In order to prepare the student body for Wesleyan’s annual concert
in the hockey rink no on Foss Hill whoops back in the hockey rink, we set up an interview with Luke Silas, drummer for chip-tune indie-rock band Anamanaguchi. Since forming in 2004, the band has been featured in Rock Band and have written and performed the music for Scott Pilgrim vs. The World: The Game. They even played Zonker Harris Ze Who Must Not Be Named Day in 2010. Luke writes in from Norway, where Anamanaguchi was performing before coming to Wes tomorrow.
Wesleying: I have an NES and an old Gameboy in my room right now, so when I first heard your stuff, I freaked out a little bit when I recognized old sounds from something like a Ducktales NES game. What inspired you to produce this style of music?

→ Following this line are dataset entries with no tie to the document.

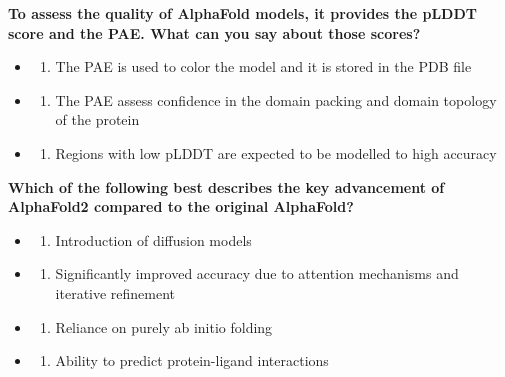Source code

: \documentclass[
]{scrbook}
\providecommand{\tightlist}{%
  \setlength{\itemsep}{0pt}\setlength{\parskip}{0pt}}\usepackage{longtable,booktabs,array}
\begin{document}
\textbf{To assess the quality of AlphaFold models, it provides the pLDDT
score and the PAE. What can you say about those scores? }

\begin{itemize}
\tightlist
\item
  \begin{enumerate}
  \def\labelenumi{(\Alph{enumi})}
  \tightlist
  \item
    The PAE is used to color the model and it is stored in the PDB
    file\\
  \end{enumerate}
\item
  \begin{enumerate}
  \def\labelenumi{(\Alph{enumi})}
  \setcounter{enumi}{1}
  \tightlist
  \item
    The PAE assess confidence in the domain packing and domain topology
    of the protein\\
  \end{enumerate}
\item
  \begin{enumerate}
  \def\labelenumi{(\Alph{enumi})}
  \setcounter{enumi}{2}
  \tightlist
  \item
    Regions with low pLDDT are expected to be modelled to high accuracy
  \end{enumerate}
\end{itemize}

\textbf{Which of the following best describes the key advancement of
AlphaFold2 compared to the original AlphaFold? }

\begin{itemize}
\tightlist
\item
  \begin{enumerate}
  \def\labelenumi{(\Alph{enumi})}
  \tightlist
  \item
    Introduction of diffusion models\\
  \end{enumerate}
\item
  \begin{enumerate}
  \def\labelenumi{(\Alph{enumi})}
  \setcounter{enumi}{1}
  \tightlist
  \item
    Significantly improved accuracy due to attention mechanisms and
    iterative refinement\\
  \end{enumerate}
\item
  \begin{enumerate}
  \def\labelenumi{(\Alph{enumi})}
  \setcounter{enumi}{2}
  \tightlist
  \item
    Reliance on purely ab initio folding\\
  \end{enumerate}
\item
  \begin{enumerate}
  \def\labelenumi{(\Alph{enumi})}
  \setcounter{enumi}{3}
  \tightlist
  \item
    Ability to predict protein-ligand interactions
  \end{enumerate}
\end{itemize}
\end{document}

Luke Silas: Actually, we each came at the idea of chip music from drastically different approaches! Pete started making music with an NES in high school, having grown up playing video games as well as playing in bands, and made the decision to merge the two when he found out online how to program Nintendo sound chips. I suppose my backstory is the most similar to Pete’s, except I wanted to make insane metal with chip tune. Ary arrived from a much more programming-oriented interest, as he wasn’t deeply into video games from a young age. James has always been very into electronics and taking things apart, so it made perfect sense for him to re-appropriate this hardware for something more awesome than it was ever meant to be. Ultimately, however, we all just love the sound and have lots of fun working with it!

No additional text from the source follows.